■ **Brief**:
First find the line with "# Tool List" in the entries below, then set down exactly every line through the line with "- [**61315**Star][10d] [JS]", that line included.

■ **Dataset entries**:
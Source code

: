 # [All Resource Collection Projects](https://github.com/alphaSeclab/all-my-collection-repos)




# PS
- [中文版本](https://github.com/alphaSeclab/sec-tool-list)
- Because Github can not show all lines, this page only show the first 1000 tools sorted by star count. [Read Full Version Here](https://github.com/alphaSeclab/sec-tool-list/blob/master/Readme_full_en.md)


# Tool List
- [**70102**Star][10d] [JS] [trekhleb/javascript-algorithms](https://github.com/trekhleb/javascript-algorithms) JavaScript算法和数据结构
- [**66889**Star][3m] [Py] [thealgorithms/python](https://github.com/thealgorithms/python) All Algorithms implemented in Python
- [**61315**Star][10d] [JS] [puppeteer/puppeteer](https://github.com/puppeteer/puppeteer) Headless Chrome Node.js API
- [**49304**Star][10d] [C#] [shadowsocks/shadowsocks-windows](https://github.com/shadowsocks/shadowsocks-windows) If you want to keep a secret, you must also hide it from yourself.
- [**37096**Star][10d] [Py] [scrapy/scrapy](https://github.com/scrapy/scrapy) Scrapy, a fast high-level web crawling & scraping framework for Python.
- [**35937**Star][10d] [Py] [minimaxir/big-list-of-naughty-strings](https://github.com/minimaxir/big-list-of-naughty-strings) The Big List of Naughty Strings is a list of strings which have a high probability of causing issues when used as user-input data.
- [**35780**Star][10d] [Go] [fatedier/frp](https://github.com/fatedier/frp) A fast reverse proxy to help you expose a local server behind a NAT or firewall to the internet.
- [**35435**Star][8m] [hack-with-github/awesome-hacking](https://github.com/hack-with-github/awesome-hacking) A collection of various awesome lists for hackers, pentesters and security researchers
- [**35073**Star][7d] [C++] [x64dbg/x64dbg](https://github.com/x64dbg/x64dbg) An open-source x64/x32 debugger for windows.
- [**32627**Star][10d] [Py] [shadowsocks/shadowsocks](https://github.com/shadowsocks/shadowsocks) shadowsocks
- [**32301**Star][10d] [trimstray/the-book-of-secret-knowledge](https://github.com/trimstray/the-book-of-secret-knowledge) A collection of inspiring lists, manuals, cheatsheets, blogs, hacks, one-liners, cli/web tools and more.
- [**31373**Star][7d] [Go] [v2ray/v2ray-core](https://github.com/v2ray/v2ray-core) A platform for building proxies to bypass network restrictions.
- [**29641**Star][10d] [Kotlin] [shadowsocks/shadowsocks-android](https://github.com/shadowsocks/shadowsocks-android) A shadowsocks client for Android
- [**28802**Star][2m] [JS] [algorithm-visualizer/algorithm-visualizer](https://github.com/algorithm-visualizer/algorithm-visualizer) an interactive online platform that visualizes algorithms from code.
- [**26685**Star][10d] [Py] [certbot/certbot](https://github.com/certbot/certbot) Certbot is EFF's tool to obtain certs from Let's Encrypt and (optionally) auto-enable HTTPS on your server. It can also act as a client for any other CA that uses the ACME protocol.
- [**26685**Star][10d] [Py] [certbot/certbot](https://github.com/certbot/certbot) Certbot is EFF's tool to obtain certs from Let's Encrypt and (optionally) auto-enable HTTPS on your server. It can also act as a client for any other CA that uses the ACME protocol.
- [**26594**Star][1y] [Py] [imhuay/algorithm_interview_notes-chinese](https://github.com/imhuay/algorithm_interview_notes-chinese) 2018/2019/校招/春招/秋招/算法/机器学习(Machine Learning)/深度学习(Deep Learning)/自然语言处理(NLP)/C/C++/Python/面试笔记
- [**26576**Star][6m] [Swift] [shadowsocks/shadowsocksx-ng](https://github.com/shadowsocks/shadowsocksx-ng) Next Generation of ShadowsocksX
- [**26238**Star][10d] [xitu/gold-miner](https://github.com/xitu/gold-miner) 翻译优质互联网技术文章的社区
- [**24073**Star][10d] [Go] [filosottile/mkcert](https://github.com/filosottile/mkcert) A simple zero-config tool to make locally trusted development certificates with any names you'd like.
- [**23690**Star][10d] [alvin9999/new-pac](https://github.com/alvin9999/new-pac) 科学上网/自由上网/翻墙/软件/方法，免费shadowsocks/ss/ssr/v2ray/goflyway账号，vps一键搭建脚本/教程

■ **Expected output**:
# Tool List
- [**70102**Star][10d] [JS] [trekhleb/javascript-algorithms](https://github.com/trekhleb/javascript-algorithms) JavaScript算法和数据结构
- [**66889**Star][3m] [Py] [thealgorithms/python](https://github.com/thealgorithms/python) All Algorithms implemented in Python
- [**61315**Star][10d] [JS] [puppeteer/puppeteer](https://github.com/puppeteer/puppeteer) Headless Chrome Node.js API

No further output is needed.